07 de setembro, de 2014 | 00:00

Coordenadora de entidade lamenta situação da Consul

Casa da Esperança está entre instituições assistidas e teme pelo futuro, se cooperativa acabar


IPATINGA – A possibilidade de fechamento da Consul em função da venda do imóvel do hipermercado no Shopping do Vale do Aço preocupa as entidades que recebem apoio da cooperativa de consumo. Seu braço social possui uma série de ações voltadas para a comunidade. Entre as entidades beneficiadas está Núcleo Assistencial Eclético Maria da Cruz (Naemc), conhecido como a Casa da Esperança, localizada no Limoeiro.
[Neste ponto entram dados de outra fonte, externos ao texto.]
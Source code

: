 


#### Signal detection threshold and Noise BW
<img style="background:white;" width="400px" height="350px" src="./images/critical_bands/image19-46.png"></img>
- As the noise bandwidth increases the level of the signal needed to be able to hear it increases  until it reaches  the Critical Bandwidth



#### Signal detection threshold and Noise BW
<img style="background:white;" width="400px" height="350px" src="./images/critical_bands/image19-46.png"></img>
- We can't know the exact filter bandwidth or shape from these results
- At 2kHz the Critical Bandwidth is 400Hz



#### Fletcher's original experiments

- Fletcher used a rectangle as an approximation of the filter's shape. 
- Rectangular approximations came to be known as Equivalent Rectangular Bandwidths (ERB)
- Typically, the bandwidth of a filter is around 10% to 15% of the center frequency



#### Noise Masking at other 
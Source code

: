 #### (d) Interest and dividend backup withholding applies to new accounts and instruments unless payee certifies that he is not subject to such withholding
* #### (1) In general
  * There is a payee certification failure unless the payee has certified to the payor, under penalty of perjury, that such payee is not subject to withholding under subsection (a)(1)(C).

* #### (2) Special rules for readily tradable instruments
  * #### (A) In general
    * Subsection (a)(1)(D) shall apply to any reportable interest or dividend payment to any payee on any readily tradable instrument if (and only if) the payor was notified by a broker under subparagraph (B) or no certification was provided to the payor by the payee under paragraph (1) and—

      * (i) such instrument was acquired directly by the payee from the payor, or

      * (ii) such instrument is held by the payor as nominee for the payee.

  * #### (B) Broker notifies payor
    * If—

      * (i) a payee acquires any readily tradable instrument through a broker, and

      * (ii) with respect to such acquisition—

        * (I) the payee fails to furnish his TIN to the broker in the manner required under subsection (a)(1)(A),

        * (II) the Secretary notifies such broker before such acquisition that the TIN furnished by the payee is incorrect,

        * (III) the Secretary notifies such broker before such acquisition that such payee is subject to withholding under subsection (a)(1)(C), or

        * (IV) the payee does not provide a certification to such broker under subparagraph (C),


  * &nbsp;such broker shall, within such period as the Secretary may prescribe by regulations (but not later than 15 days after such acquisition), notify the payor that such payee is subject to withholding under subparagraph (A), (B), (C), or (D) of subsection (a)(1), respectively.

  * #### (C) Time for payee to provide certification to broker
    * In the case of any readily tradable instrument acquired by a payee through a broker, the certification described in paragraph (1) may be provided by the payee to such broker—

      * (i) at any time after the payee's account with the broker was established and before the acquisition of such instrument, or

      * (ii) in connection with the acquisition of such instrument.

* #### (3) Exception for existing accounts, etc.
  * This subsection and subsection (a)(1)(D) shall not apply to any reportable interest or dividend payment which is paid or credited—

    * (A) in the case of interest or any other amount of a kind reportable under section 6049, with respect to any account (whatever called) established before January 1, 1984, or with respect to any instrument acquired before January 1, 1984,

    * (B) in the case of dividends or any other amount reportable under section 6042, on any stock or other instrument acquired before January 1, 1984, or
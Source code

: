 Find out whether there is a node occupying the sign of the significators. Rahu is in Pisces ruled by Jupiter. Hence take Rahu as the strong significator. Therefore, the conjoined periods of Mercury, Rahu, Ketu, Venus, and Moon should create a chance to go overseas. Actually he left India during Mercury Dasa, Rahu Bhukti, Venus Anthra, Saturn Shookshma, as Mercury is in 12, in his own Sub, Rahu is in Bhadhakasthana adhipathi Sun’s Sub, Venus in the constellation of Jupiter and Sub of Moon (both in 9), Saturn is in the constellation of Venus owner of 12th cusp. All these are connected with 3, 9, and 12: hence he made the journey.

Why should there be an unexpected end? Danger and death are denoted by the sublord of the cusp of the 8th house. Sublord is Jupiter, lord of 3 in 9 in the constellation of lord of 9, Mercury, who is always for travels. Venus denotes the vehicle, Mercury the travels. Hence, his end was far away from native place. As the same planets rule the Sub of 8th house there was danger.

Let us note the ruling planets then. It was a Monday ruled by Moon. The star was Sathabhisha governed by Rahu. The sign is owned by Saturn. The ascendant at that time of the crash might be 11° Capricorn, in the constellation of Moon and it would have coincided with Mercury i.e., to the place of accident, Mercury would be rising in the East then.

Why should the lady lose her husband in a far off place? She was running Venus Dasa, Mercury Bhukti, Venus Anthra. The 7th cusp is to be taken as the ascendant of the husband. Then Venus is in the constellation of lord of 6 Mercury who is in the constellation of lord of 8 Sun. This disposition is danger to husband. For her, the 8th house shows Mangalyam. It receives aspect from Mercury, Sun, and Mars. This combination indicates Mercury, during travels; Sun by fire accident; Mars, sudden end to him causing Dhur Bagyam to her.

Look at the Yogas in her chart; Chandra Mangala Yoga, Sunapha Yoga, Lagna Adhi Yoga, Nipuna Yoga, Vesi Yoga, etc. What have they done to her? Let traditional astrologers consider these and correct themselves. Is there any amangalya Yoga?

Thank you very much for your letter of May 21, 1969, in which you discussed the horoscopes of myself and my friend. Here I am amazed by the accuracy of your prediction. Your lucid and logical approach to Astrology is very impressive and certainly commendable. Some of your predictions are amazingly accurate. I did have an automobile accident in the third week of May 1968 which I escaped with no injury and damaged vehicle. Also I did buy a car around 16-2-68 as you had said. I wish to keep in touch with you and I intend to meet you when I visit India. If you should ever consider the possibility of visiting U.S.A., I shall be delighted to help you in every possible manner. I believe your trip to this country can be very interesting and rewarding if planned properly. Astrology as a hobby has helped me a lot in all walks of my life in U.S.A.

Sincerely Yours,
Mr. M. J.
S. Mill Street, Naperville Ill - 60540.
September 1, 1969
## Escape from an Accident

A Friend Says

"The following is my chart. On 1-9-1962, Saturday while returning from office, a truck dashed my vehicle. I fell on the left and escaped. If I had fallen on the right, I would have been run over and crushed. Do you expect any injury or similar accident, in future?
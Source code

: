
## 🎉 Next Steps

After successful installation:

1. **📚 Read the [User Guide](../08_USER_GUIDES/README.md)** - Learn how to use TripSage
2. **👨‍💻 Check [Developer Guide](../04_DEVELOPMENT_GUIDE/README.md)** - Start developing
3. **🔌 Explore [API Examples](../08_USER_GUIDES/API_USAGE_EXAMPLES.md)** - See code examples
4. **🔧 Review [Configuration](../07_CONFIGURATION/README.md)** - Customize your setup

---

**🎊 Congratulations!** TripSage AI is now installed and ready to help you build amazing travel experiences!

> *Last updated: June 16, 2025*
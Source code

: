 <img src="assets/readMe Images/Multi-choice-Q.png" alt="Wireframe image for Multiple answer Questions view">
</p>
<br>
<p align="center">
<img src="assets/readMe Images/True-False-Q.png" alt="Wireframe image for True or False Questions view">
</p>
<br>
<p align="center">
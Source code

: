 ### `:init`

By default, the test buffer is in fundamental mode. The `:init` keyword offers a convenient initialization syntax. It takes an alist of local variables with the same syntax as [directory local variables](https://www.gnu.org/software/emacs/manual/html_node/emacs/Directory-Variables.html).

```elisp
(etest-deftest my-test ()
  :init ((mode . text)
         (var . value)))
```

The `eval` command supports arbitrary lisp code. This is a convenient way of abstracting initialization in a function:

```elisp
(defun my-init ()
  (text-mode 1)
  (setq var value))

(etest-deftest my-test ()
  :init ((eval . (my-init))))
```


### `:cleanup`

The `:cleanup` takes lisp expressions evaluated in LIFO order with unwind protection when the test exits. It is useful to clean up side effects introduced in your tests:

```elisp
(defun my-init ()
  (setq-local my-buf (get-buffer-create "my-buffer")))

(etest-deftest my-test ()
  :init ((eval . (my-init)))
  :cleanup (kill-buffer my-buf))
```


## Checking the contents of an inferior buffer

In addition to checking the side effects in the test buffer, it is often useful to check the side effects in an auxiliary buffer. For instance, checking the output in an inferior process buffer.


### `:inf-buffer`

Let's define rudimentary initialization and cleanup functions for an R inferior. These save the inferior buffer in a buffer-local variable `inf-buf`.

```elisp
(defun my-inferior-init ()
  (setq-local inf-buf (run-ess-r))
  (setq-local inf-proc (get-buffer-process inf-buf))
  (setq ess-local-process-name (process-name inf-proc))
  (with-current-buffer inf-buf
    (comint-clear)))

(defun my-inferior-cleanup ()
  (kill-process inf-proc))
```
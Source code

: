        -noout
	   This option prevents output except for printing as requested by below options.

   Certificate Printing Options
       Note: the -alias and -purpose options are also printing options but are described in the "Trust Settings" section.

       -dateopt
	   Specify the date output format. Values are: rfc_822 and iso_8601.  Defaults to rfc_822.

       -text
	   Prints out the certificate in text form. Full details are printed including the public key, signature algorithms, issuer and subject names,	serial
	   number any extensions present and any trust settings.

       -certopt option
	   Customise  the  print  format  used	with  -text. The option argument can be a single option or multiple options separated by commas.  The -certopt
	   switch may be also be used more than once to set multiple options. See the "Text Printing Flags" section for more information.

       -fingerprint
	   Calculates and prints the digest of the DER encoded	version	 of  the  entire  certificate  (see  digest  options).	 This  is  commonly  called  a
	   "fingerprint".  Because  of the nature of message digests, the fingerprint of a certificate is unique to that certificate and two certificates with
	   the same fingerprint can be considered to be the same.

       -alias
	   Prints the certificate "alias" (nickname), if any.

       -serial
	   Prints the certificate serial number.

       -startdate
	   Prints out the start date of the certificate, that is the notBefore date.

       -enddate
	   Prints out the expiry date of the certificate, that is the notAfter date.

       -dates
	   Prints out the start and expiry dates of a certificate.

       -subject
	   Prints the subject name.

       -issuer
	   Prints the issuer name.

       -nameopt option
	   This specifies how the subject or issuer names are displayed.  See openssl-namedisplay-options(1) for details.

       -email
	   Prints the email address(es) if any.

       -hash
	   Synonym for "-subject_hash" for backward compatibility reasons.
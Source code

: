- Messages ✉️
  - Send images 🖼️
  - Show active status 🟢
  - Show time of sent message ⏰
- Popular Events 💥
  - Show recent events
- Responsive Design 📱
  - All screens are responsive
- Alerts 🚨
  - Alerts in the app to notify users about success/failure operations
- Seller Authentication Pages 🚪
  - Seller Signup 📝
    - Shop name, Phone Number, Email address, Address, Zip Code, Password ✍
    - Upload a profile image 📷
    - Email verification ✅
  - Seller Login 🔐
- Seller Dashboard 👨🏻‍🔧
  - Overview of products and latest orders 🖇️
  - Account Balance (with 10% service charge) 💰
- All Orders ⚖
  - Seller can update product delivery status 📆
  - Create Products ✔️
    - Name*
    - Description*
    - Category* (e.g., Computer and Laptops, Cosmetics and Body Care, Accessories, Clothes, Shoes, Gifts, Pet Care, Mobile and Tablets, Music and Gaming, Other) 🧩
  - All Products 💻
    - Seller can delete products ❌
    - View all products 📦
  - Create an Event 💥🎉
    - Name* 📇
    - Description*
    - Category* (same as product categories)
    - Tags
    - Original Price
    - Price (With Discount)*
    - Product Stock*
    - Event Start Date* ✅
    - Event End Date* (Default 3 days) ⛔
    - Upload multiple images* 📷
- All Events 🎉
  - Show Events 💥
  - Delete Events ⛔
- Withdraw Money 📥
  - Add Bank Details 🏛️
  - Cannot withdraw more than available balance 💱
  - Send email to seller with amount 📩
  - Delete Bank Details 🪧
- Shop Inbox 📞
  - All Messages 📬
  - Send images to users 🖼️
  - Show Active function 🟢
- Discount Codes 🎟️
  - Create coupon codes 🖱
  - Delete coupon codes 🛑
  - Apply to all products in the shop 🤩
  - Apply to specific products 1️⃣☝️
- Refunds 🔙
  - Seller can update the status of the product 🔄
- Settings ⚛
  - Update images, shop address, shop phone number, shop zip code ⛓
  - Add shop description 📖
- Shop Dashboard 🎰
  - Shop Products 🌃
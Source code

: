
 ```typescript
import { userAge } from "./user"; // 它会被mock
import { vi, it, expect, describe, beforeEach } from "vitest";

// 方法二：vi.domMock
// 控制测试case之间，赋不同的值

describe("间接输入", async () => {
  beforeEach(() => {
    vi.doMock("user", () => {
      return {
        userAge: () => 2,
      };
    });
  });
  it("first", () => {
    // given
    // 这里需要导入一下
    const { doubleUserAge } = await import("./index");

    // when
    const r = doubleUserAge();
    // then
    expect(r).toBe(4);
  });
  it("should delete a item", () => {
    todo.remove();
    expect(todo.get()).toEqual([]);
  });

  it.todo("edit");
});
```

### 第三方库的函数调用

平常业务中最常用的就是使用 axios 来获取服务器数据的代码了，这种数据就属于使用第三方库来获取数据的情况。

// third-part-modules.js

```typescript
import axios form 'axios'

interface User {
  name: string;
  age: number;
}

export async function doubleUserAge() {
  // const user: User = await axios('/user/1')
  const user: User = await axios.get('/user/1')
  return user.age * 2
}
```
A coordenadora do Naemc, Maria Lúcia Valadão, a Tia Lúcia, lamenta a situação que a cooperativa vive no momento, com ameaça de perda do espaço no Shopping do Vale do Aço onde funciona a sua unidade mais expressiva. “Tenho na Consul uma parceria de respeito, amizade, consideração e credibilidade”, afirmou Maria Lúcia. A casa da Esperança recebe apoio da Consul de diferentes formas há 23 anos.

Maria Lúcia Valadão explica que uma delas é encaminhamento de alimentos colocados em exposição nos eventos com fornecedores. “Recebemos também produtos, sem ser alimento, com pequenos defeitos que podemos consertar e utilizar na Casa”, disse Maria Lúcia.

Além disso, a cooperativa concede um considerável desconto para pessoas ou entidades que compram alimentos para serem doados à Casa da Esperança. “Se eu ligar para a Consul e dizer que preciso de açúcar ou leite, nós recebemos. Se eu precisar tenho onde buscar. Precisamos criar esses laços, como temos com a Consul. Tudo isso tem muito valor”, comentou Maria Lúcia.

Impactos

A expectativa de desemprego dos 710 funcionários da cooperativa também é lamentada pela coordenadora do Naemc. “Qualquer coisa na cidade que você mora que vai causar essa angústia pela demissão é muito triste, faz a nossa cidade perder o brilho”, opinou. Maria Lúcia Valadão relata que muitos funcionários da Consul fazem trabalhos voluntários na Casa da Esperança. “Muitas vezes alguns deles vieram fazer festa ou bolo. É gente cuidando de gente. Não falo do estabelecimento Consul, pois o imóvel vai ficar lá, o brilho é de quem está lá dentro. O prejuízo é enorme para a cidade e não só para a Casa da Esperança”, afirmou. 

Na avaliação da coordenadora, de maneira geral, o desemprego reduz as ações de solidariedade. “O povo sem medo de desemprego é mais solidário. Quando existe medo de perder emprego, você fica mais prisioneiro do que teme e evita gasto. Tudo que traz prejuízo para essa cidade me preocupa muito”, frisou.

Entenda o caso

Em março de 2013 a Usiminas colocou à venda o imóvel onde funciona o hipermercado Consul. A cooperativa conseguiu uma liminar na Comarca de Ipatinga para bloquear o imóvel, cedido por comodato à cooperativa, mas cinco dias depois o Tribunal de Justiça de Minas Gerais derrubou a liminar reconhecendo o direito da Usiminas de vender o imóvel. A empresa colocou o imóvel à venda por R$ 28 milhões e, no momento, o grupo valadarense Coelho Diniz negocia a aquisição da área junto à empresa, de acordo com informações extra-oficiais.